Yang bisa kamu lakukan adalah menuduh. Namanya menuduh, bisa benar juga bisa salah. Iya saja benar, kalau salah maka kami seperti makan bakso tanpa air dan garam, hambar yang ada. Intinya, dilihat dari sudut mana saja, entah sudut rumah tetangga, rumah orang, atau rumah-rumaha; yang namanya menuduh itu salah karena tidak diklarifikasi sama bersangkutan.
Lagian kami percaya, apa pun yang terjadi semua atas qodar Allah. Baik "naguna" atau penyakit apa saja hakikatnya dari Allah, karena itu kenapa harus sibuk dengan kehendak-Nya yang tak kita pahami.
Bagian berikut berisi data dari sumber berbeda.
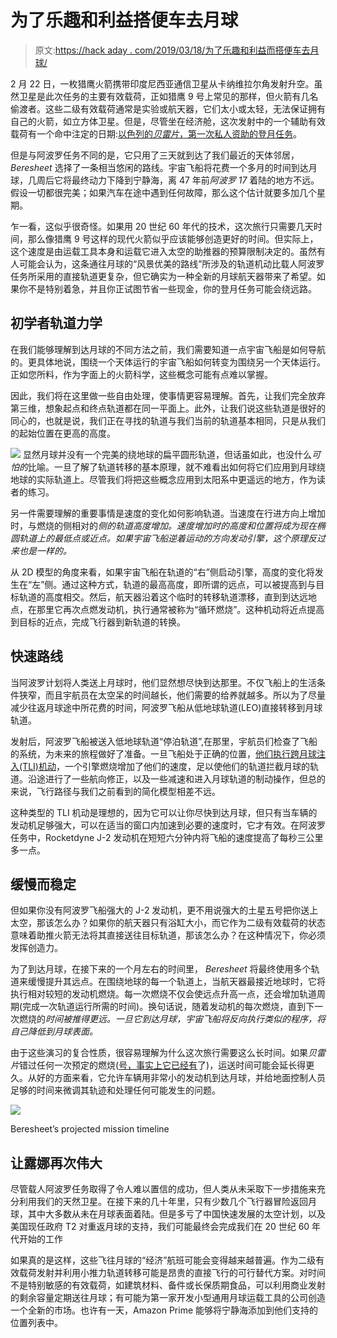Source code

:# 为了乐趣和利益搭便车去月球

> 原文:[https://hack aday . com/2019/03/18/为了乐趣和利益而搭便车去月球/](https://hackaday.com/2019/03/18/hitchhiking-to-the-moon-for-fun-and-profit/)

2 月 22 日，一枚猎鹰火箭携带印度尼西亚通信卫星从卡纳维拉尔角发射升空。虽然卫星是此次任务的主要有效载荷，正如猎鹰 9 号上常见的那样，但火箭有几名偷渡者。这些二级有效载荷通常是实验或航天器，它们太小或太轻，无法保证拥有自己的火箭，如立方体卫星。但是，尽管坐在经济舱，这次发射中的一个辅助有效载荷有一个命中注定的日期:[以色列的*贝雷片*，第一次私人资助的登月任务](http://www.spaceil.com/mission/)。

但是与阿波罗任务不同的是，它只用了三天就到达了我们最近的天体邻居， *Beresheet* 选择了一条相当悠闲的路线。宇宙飞船将花费一个多月的时间到达月球，几周后它将最终动力下降到宁静海，离 47 年前*阿波罗 17* 着陆的地方不远。假设一切都很完美；如果汽车在途中遇到任何故障，那么这个估计就要多加几个星期。

乍一看，这似乎很奇怪。如果用 20 世纪 60 年代的技术，这次旅行只需要几天时间，那么像猎鹰 9 号这样的现代火箭似乎应该能够创造更好的时间。但实际上，这个速度是由运载工具本身和运载它进入太空的助推器的预算限制决定的。虽然有人可能会认为，这条通往月球的“风景优美的路线”所涉及的轨道机动比载人阿波罗任务所采用的直接轨道更复杂，但它确实为一种全新的月球航天器带来了希望。如果你不是特别着急，并且你正试图节省一些现金，你的登月任务可能会绕远路。

## 初学者轨道力学

在我们能够理解到达月球的不同方法之前，我们需要知道一点宇宙飞船是如何导航的。更具体地说，围绕一个天体运行的宇宙飞船如何转变为围绕另一个天体运行。正如您所料，作为字面上的火箭科学，这些概念可能有点难以掌握。

因此，我们将在这里做一些自由处理，使事情更容易理解。首先，让我们完全放弃第三维，想象起点和终点轨道都在同一平面上。此外，让我们说这些轨道是很好的同心的，也就是说，我们正在寻找的轨道与我们当前的轨道基本相同，只是从我们的起始位置在更高的高度。

[![](../Images/360c2f4101d785ea2f1f69b62ccf5d21.png)](https://hackaday.com/wp-content/uploads/2019/03/moonorbit_transfer.png) 显然月球并没有一个完美的绕地球的扁平圆形轨道，但话虽如此，也没什么*可怕的*比喻。一旦了解了轨道转移的基本原理，就不难看出如何将它们应用到月球绕地球的实际轨道上。尽管我们将把这些概念应用到太阳系中更遥远的地方，作为读者的练习。

另一件需要理解的重要事情是速度的变化如何影响轨道。当速度在行进方向上增加时，与燃烧的侧相对的*侧的轨道高度增加。速度增加时的高度和位置将成为现在椭圆轨道上的最低点或近点。如果宇宙飞船逆着运动的方向发动引擎，这个原理反过来也是一样的。*

从 2D 模型的角度来看，如果宇宙飞船在轨道的“右”侧启动引擎，高度的变化将发生在“左”侧。通过这种方式，轨道的最高高度，即所谓的远点，可以被提高到与目标轨道的高度相交。然后，航天器沿着这个临时的转移轨道漂移，直到到达远地点，在那里它再次点燃发动机，执行通常被称为“循环燃烧”。这种机动将近点提高到目标的近点，完成飞行器到新轨道的转换。

## 快速路线

当阿波罗计划将人类送上月球时，他们显然想尽快到达那里。不仅飞船上的生活条件狭窄，而且宇航员在太空呆的时间越长，他们需要的给养就越多。所以为了尽量减少往返月球途中所花费的时间，阿波罗飞船从低地球轨道(LEO)直接转移到月球轨道。

发射后，阿波罗飞船被送入低地球轨道“停泊轨道”,在那里，宇航员们检查了飞船的系统，为未来的旅程做好了准备。一旦飞船处于正确的位置，[他们执行跨月球注入(TLI)机动](https://en.wikipedia.org/wiki/Trans-lunar_injection)，一个引擎燃烧增加了他们的速度，足以使他们的轨道拦截月球的轨道。沿途进行了一些航向修正，以及一些减速和进入月球轨道的制动操作，但总的来说，飞行路径与我们之前看到的简化模型相差不远。

这种类型的 TLI 机动是理想的，因为它可以让你尽快到达月球，但只有当车辆的发动机足够强大，可以在适当的窗口内加速到必要的速度时，它才有效。在阿波罗任务中，Rocketdyne J-2 发动机在短短六分钟内将飞船的速度提高了每秒三公里多一点。

## 缓慢而稳定

但如果你没有阿波罗飞船强大的 J-2 发动机，更不用说强大的土星五号把你送上太空，那该怎么办？如果你的航天器只有浴缸大小，而它作为二级有效载荷的状态意味着助推火箭无法将其直接送往目标轨道，那该怎么办？在这种情况下，你必须发挥创造力。

为了到达月球，在接下来的一个月左右的时间里， *Beresheet* 将最终使用多个轨道来缓慢提升其远点。在围绕地球的每一个轨道上，当航天器最接近地球时，它将执行相对较短的发动机燃烧。每一次燃烧不仅会使远点升高一点，还会增加轨道周期(完成一次轨道运行所需的时间)。换句话说，随着发动机的每次燃烧，直到下一次燃烧的*时间被推得更远。一旦它到达月球，宇宙飞船将反向执行类似的程序，将自己降低到月球表面。*

由于这些演习的复合性质，很容易理解为什么这次旅行需要这么长时间。如果*贝雷片*错过任何一次预定的燃烧([号，事实上它已经有](http://www.israelnationalnews.com/News/News.aspx/260045)了)，运送时间可能会延长得更久。从好的方面来看，它允许车辆用非常小的发动机到达月球，并给地面控制人员足够的时间来微调其轨迹和处理任何可能发生的问题。

[![](../Images/6545a9a616f8df0a61ef69242cfedbd5.png)](https://hackaday.com/wp-content/uploads/2019/03/moonorbit_timeline-1.jpg)

Beresheet’s projected mission timeline

## 让露娜再次伟大

尽管载人阿波罗任务取得了令人难以置信的成功，但人类从未采取下一步措施来充分利用我们的天然卫星。在接下来的几十年里，只有少数几个飞行器冒险返回月球，其中大多数从未在月球表面着陆。但是多亏了中国快速发展的太空计划，以及美国现任政府 T2 对重返月球的支持，我们可能最终会完成我们在 20 世纪 60 年代开始的工作

如果真的是这样，这些飞往月球的“经济”航班可能会变得越来越普遍。作为二级有效载荷发射并利用小推力轨道转移可能是昂贵的直接飞行的可行替代方案。对时间不是特别敏感的有效载荷，如建筑材料、备件或长保质期食品，可以利用商业发射的剩余容量定期送往月球；有可能为第一家开发小型通用月球运载工具的公司创造一个全新的市场。也许有一天，Amazon Prime 能够将宁静海添加到他们支持的位置列表中。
Semua ini mengingatkan aku pada diskusi rutin kami di komunitas Pandeglang Book Party, betapa logika mistika yang disingung Tan Malaka di tahun 30-an sampai sekarang tetap pula relevan. Apalagi beliau menyinggung dengan keras, 'bangsa yang dikuasai logika mistika maka tidak akan mengalami kemajuan dalam peradabannya' begitu kurang lebihnya.